Au raz du bitume et de la poussière des rues défoncées de Kinshasa (RDC), Renaud Barret et Florent de la Tullaye ont filmé pendant cinq ans, de 2004 à 2009, les membres du groupe congolais Staff Benda Bilili. Paraplégiques, boiteux, enfants des rues, ils étaient mal partis dans la vie, foudroyés par le sort. Mais leur exceptionnel talent musical et la rencontre avec les deux réalisateurs français a changé leur destin. Désormais, ils sont applaudis dans les plus grandes capitales d’Occident. C’est cette exceptionnelle ascension que raconte Benda Bilili, un film qui sort en salle ce mercredi en France.
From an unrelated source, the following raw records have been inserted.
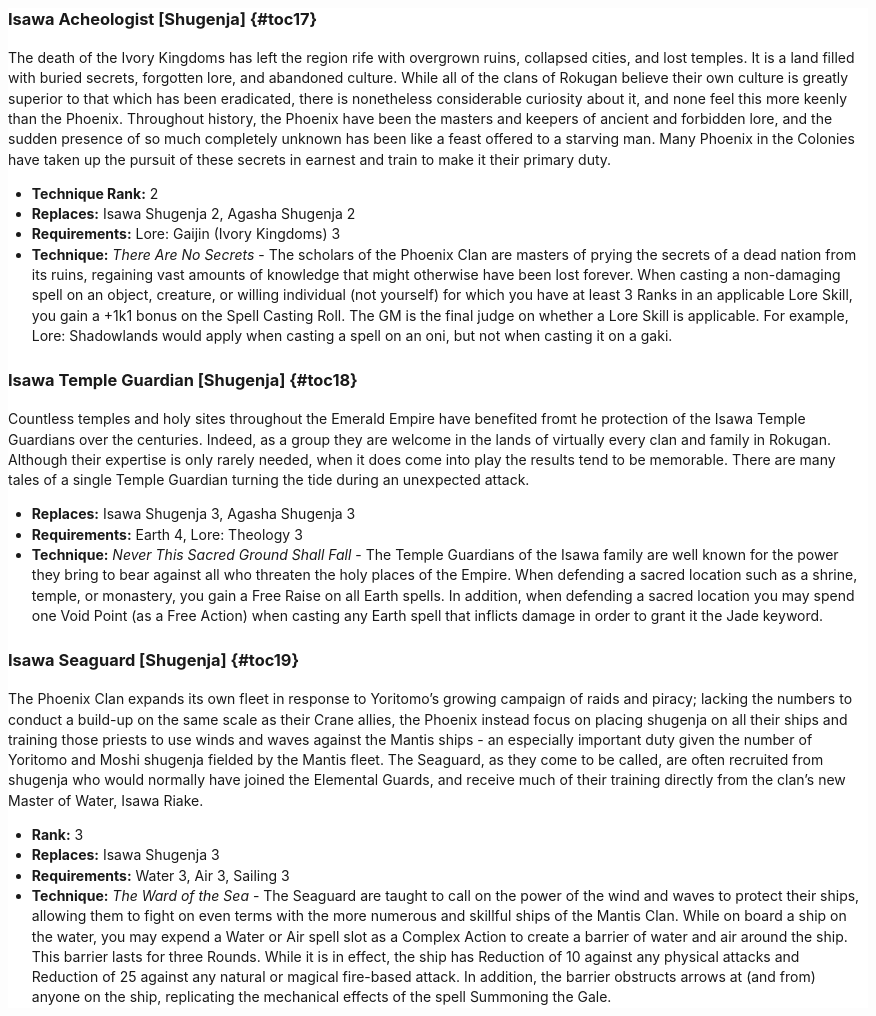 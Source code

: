 </ul>


### <span>Isawa Acheologist [Shugenja]</span> {#toc17}

The death of the Ivory Kingdoms has left the region rife with overgrown ruins, collapsed cities, and lost temples. It is a land filled with buried secrets, forgotten lore, and abandoned culture. While all of the clans of Rokugan believe their own culture is greatly superior to that which has been eradicated, there is nonetheless considerable curiosity about it, and none feel this more keenly than the Phoenix. Throughout history, the Phoenix have been the masters and keepers of ancient and forbidden lore, and the sudden presence of so much completely unknown has been like a feast offered to a starving man. Many Phoenix in the Colonies have taken up the pursuit of these secrets in earnest and train to make it their primary duty.

- <strong>Technique Rank:</strong> 2
- <strong>Replaces:</strong> Isawa Shugenja 2, Agasha Shugenja 2
- <strong>Requirements:</strong> Lore: Gaijin (Ivory Kingdoms) 3
- <strong>Technique:</strong> <em>There Are No Secrets</em> - The scholars of the Phoenix Clan are masters of prying the secrets of a dead nation from its ruins, regaining vast amounts of knowledge that might otherwise have been lost forever. When casting a non-damaging spell on an object, creature, or willing individual (not yourself) for which you have at least 3 Ranks in an applicable Lore Skill, you gain a +1k1 bonus on the Spell Casting Roll. The GM is the final judge on whether a Lore Skill is applicable. For example, Lore: Shadowlands would apply when casting a spell on an oni, but not when casting it on a gaki.

### <span>Isawa Temple Guardian [Shugenja]</span> {#toc18}

Countless temples and holy sites throughout the Emerald Empire have benefited fromt he protection of the Isawa Temple Guardians over the centuries. Indeed, as a group they are welcome in the lands of virtually every clan and family in Rokugan. Although their expertise is only rarely needed, when it does come into play the results tend to be memorable. There are many tales of a single Temple Guardian turning the tide during an unexpected attack.

- <strong>Replaces:</strong> Isawa Shugenja 3, Agasha Shugenja 3
- <strong>Requirements:</strong> Earth 4, Lore: Theology 3
- <strong>Technique:</strong> <em>Never This Sacred Ground Shall Fall</em> - The Temple Guardians of the Isawa family are well known for the power they bring to bear against all who threaten the holy places of the Empire. When defending a sacred location such as a shrine, temple, or monastery, you gain a Free Raise on all Earth spells. In addition, when defending a sacred location you may spend one Void Point (as a Free Action) when casting any Earth spell that inflicts damage in order to grant it the Jade keyword.

### <span>Isawa Seaguard [Shugenja]</span> {#toc19}

The Phoenix Clan expands its own fleet in response to Yoritomo’s growing campaign of raids and piracy; lacking the numbers to conduct a build-up on the same scale as their Crane allies, the Phoenix instead focus on placing shugenja on all their ships and training those priests to use winds and waves against the Mantis ships - an especially important duty given the number of Yoritomo and Moshi shugenja fielded by the Mantis fleet. The Seaguard, as they come to be called, are often recruited from shugenja who would normally have joined the Elemental Guards, and receive much of their training directly from the clan’s new Master of Water, Isawa Riake.

- <strong>Rank:</strong> 3
- <strong>Replaces:</strong> Isawa Shugenja 3
- <strong>Requirements:</strong> Water 3, Air 3, Sailing 3
- <strong>Technique:</strong> <em>The Ward of the Sea</em> - The Seaguard are taught to call on the power of the wind and waves to protect their ships, allowing them to fight on even terms with the more numerous and skillful ships of the Mantis Clan. While on board a ship on the water, you may expend a Water or Air spell slot as a Complex Action to create a barrier of water and air around the ship. This barrier lasts for three Rounds. While it is in effect, the ship has Reduction of 10 against any physical attacks and Reduction of 25 against any natural or magical fire-based attack. In addition, the barrier obstructs arrows at (and from) anyone on the ship, replicating the mechanical effects of the spell Summoning the Gale.
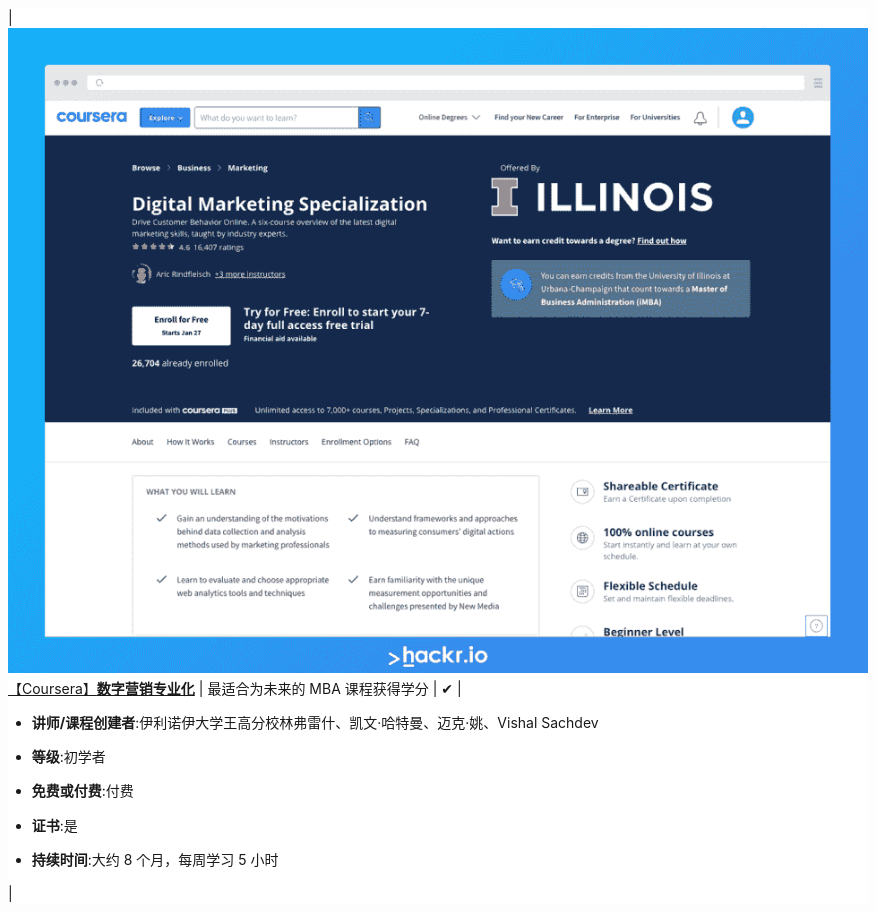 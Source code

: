 | [![](img/cdfc91c8e89f4d03c062805397b286ea.png)](https://imp.i384100.net/c/2890636/1347618/14726?u=https%3A%2F%2Fwww.coursera.org%2Fspecializations%2Fdigital-marketing&partnerpropertyid=2722169)[【Coursera】](https://imp.i384100.net/c/2890636/1347618/14726?u=https%3A%2F%2Fwww.coursera.org%2Fspecializations%2Fdigital-marketing&partnerpropertyid=2722169)[**数字营销专业化**](https://imp.i384100.net/c/2890636/1347618/14726?u=https%3A%2F%2Fwww.coursera.org%2Fspecializations%2Fdigital-marketing&partnerpropertyid=2722169) | 最适合为未来的 MBA 课程获得学分 | ✔ | 

*   **讲师/课程创建者**:伊利诺伊大学王高分校林弗雷什、凯文·哈特曼、迈克·姚、Vishal Sachdev
*   **等级**:初学者

*   **免费或付费**:付费
*   **证书**:是
*   **持续时间**:大约 8 个月，每周学习 5 小时

 |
Le rêve de Ricky, 55 ans, le leader du Staff Benda Bilili, est devenu réalité. Après des années d’errance, de galère et de persévérance, le talent de son groupe est enfin reconnu. Il s’est hissé « des rues de Kinshasa au triomphe international ». Après l’album Très très fort, paru en 2009, voici maintenant le film Benda Bilili, qui a fait l’ouverture de la Quinzaine des réalisateurs du Festival de Cannes en mai dernier. Renaud Barret et Florent de la Tullaye, les réalisateurs, sont français, congolais d’adoption. Depuis six ans, ils vivent à Kinshasa où ils ont décidé de construire leurs nouvelles vies, leurs studios et maison de production, La Belle Kinoise. Renaud Barret nous a accordé un entretien.

Afrik.com : Comment avez-vous rencontré le Staff Benda Bilili ?

Renaud Barret : Par pur hasard, lors du tournage de notre premier film, une nuit dans la rue. Nous étions en train de réaliser La danse de Jupiter, un documentaire 100% musical sur toutes les scènes du ghetto de Kinshasa.

Afrik.com : Pourquoi vous êtes-vous intéressés à eux en particulier ? C’est leur handicap qui vous a touchés ?

Renaud Barret : Non. On n’a jamais fait de l’humanitaire. On a aimé. Ils auraient eu des jambes, on aurait filmé aussi. Ricky nous a ouvert les portes d’un monde auquel on aurait même pas rêvé d’accéder. En plus, il y a le côté social. Les musiciens du Staff Benda Bilili sont légitimes, ils dormaient sur le trottoir. Ils jouent le vrai blues de la rue.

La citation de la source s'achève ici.